> **Exercise brief**
When you respond, write out each entry exactly as it stands.

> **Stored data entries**
────

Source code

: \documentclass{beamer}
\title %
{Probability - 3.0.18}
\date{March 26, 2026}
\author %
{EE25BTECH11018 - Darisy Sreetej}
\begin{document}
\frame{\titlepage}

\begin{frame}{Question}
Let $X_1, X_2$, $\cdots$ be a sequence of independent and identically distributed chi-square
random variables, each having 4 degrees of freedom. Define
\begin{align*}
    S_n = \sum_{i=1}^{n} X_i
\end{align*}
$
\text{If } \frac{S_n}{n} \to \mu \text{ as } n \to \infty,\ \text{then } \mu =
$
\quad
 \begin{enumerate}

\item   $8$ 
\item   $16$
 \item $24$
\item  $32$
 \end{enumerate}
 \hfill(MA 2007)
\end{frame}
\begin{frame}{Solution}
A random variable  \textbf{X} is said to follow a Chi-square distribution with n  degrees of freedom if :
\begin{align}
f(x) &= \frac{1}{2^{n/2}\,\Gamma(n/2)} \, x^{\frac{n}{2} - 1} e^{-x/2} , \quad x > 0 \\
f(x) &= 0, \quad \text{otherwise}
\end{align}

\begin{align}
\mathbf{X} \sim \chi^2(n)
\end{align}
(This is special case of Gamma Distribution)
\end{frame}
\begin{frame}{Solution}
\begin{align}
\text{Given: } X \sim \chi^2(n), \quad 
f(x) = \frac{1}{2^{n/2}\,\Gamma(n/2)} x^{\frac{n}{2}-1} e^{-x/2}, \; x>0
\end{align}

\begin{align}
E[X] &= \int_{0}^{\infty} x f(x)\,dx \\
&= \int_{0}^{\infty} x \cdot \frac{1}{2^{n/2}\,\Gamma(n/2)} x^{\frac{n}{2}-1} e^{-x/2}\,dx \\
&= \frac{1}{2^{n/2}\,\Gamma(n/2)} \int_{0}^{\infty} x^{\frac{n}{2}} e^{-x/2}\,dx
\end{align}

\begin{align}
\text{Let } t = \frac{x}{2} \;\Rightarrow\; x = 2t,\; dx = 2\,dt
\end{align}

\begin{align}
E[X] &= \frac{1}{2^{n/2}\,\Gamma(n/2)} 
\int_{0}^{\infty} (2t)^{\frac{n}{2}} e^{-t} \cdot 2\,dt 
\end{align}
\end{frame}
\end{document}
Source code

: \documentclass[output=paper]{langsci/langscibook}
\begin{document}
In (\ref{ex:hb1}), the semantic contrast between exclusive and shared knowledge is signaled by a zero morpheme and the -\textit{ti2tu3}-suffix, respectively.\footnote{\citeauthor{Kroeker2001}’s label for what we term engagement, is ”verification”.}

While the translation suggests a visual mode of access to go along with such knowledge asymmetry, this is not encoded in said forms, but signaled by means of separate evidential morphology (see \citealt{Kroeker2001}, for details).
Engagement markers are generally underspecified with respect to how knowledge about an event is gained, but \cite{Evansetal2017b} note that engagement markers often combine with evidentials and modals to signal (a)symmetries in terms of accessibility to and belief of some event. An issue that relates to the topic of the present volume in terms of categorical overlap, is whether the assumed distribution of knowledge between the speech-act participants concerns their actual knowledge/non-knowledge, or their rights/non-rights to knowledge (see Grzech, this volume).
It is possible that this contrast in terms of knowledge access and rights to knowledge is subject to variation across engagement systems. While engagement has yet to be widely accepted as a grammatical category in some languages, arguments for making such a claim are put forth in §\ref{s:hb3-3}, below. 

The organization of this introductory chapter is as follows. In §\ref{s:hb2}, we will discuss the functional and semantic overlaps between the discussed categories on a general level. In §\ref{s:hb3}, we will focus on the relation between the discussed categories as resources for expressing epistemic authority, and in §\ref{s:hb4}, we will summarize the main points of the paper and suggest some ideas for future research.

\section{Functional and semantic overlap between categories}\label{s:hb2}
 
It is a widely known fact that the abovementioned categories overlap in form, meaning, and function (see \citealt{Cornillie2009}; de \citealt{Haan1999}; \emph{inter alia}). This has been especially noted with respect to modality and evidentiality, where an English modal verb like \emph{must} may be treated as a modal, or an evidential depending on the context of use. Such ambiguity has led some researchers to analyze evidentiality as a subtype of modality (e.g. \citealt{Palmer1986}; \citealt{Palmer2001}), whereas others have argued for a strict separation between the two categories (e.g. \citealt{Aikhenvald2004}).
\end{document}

────

> **Output of the task**
Source code

: \documentclass{beamer}
\title %
{Probability - 3.0.18}
\date{March 26, 2026}
\author %
{EE25BTECH11018 - Darisy Sreetej}
\begin{document}
\frame{\titlepage}

\begin{frame}{Question}
Let $X_1, X_2$, $\cdots$ be a sequence of independent and identically distributed chi-square
random variables, each having 4 degrees of freedom. Define
\begin{align*}
    S_n = \sum_{i=1}^{n} X_i
\end{align*}
$
\text{If } \frac{S_n}{n} \to \mu \text{ as } n \to \infty,\ \text{then } \mu =
$
\quad
 \begin{enumerate}

\item   $8$ 
\item   $16$
 \item $24$
\item  $32$
 \end{enumerate}
 \hfill(MA 2007)
\end{frame}
\begin{frame}{Solution}
A random variable  \textbf{X} is said to follow a Chi-square distribution with n  degrees of freedom if :
\begin{align}
f(x) &= \frac{1}{2^{n/2}\,\Gamma(n/2)} \, x^{\frac{n}{2} - 1} e^{-x/2} , \quad x > 0 \\
f(x) &= 0, \quad \text{otherwise}
\end{align}

\begin{align}
\mathbf{X} \sim \chi^2(n)
\end{align}
(This is special case of Gamma Distribution)
\end{frame}
\begin{frame}{Solution}
\begin{align}
\text{Given: } X \sim \chi^2(n), \quad 
f(x) = \frac{1}{2^{n/2}\,\Gamma(n/2)} x^{\frac{n}{2}-1} e^{-x/2}, \; x>0
\end{align}

\begin{align}
E[X] &= \int_{0}^{\infty} x f(x)\,dx \\
&= \int_{0}^{\infty} x \cdot \frac{1}{2^{n/2}\,\Gamma(n/2)} x^{\frac{n}{2}-1} e^{-x/2}\,dx \\
&= \frac{1}{2^{n/2}\,\Gamma(n/2)} \int_{0}^{\infty} x^{\frac{n}{2}} e^{-x/2}\,dx
\end{align}

\begin{align}
\text{Let } t = \frac{x}{2} \;\Rightarrow\; x = 2t,\; dx = 2\,dt
\end{align}

\begin{align}
E[X] &= \frac{1}{2^{n/2}\,\Gamma(n/2)} 
\int_{0}^{\infty} (2t)^{\frac{n}{2}} e^{-t} \cdot 2\,dt 
\end{align}
\end{frame}
\end{document}
Source code

: \documentclass[output=paper]{langsci/langscibook}
\begin{document}
In (\ref{ex:hb1}), the semantic contrast between exclusive and shared knowledge is signaled by a zero morpheme and the -\textit{ti2tu3}-suffix, respectively.\footnote{\citeauthor{Kroeker2001}’s label for what we term engagement, is ”verification”.}

While the translation suggests a visual mode of access to go along with such knowledge asymmetry, this is not encoded in said forms, but signaled by means of separate evidential morphology (see \citealt{Kroeker2001}, for details).
Engagement markers are generally underspecified with respect to how knowledge about an event is gained, but \cite{Evansetal2017b} note that engagement markers often combine with evidentials and modals to signal (a)symmetries in terms of accessibility to and belief of some event. An issue that relates to the topic of the present volume in terms of categorical overlap, is whether the assumed distribution of knowledge between the speech-act participants concerns their actual knowledge/non-knowledge, or their rights/non-rights to knowledge (see Grzech, this volume).
It is possible that this contrast in terms of knowledge access and rights to knowledge is subject to variation across engagement systems. While engagement has yet to be widely accepted as a grammatical category in some languages, arguments for making such a claim are put forth in §\ref{s:hb3-3}, below. 

The organization of this introductory chapter is as follows. In §\ref{s:hb2}, we will discuss the functional and semantic overlaps between the discussed categories on a general level. In §\ref{s:hb3}, we will focus on the relation between the discussed categories as resources for expressing epistemic authority, and in §\ref{s:hb4}, we will summarize the main points of the paper and suggest some ideas for future research.

\section{Functional and semantic overlap between categories}\label{s:hb2}
 
It is a widely known fact that the abovementioned categories overlap in form, meaning, and function (see \citealt{Cornillie2009}; de \citealt{Haan1999}; \emph{inter alia}). This has been especially noted with respect to modality and evidentiality, where an English modal verb like \emph{must} may be treated as a modal, or an evidential depending on the context of use. Such ambiguity has led some researchers to analyze evidentiality as a subtype of modality (e.g. \citealt{Palmer1986}; \citealt{Palmer2001}), whereas others have argued for a strict separation between the two categories (e.g. \citealt{Aikhenvald2004}).
\end{document}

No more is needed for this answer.